Rendered images with source text:

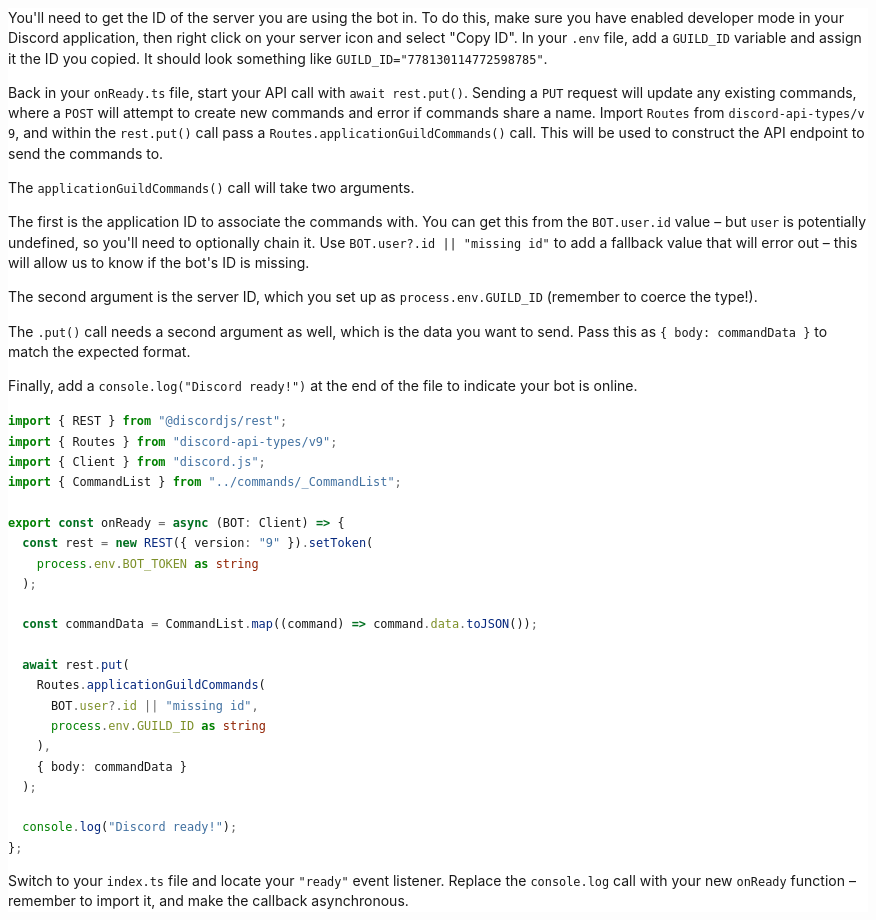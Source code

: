 You'll need to get the ID of the server you are using the bot in. To do this, make sure you have enabled developer mode in your Discord application, then right click on your server icon and select "Copy ID". In your `.env` file, add a `GUILD_ID` variable and assign it the ID you copied. It should look something like `GUILD_ID="778130114772598785"`.

Back in your `onReady.ts` file, start your API call with `await rest.put()`. Sending a `PUT` request will update any existing commands, where a `POST` will attempt to create new commands and error if commands share a name. Import `Routes` from `discord-api-types/v9`, and within the `rest.put()` call pass a `Routes.applicationGuildCommands()` call. This will be used to construct the API endpoint to send the commands to.

The `applicationGuildCommands()` call will take two arguments.

The first is the application ID to associate the commands with. You can get this from the `BOT.user.id` value – but `user` is potentially undefined, so you'll need to optionally chain it. Use `BOT.user?.id || "missing id"` to add a fallback value that will error out – this will allow us to know if the bot's ID is missing.

The second argument is the server ID, which you set up as `process.env.GUILD_ID` (remember to coerce the type!).

The `.put()` call needs a second argument as well, which is the data you want to send. Pass this as `{ body: commandData }` to match the expected format.

Finally, add a `console.log("Discord ready!")` at the end of the file to indicate your bot is online.

```ts
import { REST } from "@discordjs/rest";
import { Routes } from "discord-api-types/v9";
import { Client } from "discord.js";
import { CommandList } from "../commands/_CommandList";

export const onReady = async (BOT: Client) => {
  const rest = new REST({ version: "9" }).setToken(
    process.env.BOT_TOKEN as string
  );

  const commandData = CommandList.map((command) => command.data.toJSON());

  await rest.put(
    Routes.applicationGuildCommands(
      BOT.user?.id || "missing id",
      process.env.GUILD_ID as string
    ),
    { body: commandData }
  );

  console.log("Discord ready!");
};
```

Switch to your `index.ts` file and locate your `"ready"` event listener. Replace the `console.log` call with your new `onReady` function – remember to import it, and make the callback asynchronous.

EXERCISE REQUIREMENTS:
A line belongs in the answer if it contains the word "commandData"; copy every such line from the data above.

FINISHED TASK:
The `.put()` call needs a second argument as well, which is the data you want to send. Pass this as `{ body: commandData }` to match the expected format.
  const commandData = CommandList.map((command) => command.data.toJSON());
    { body: commandData }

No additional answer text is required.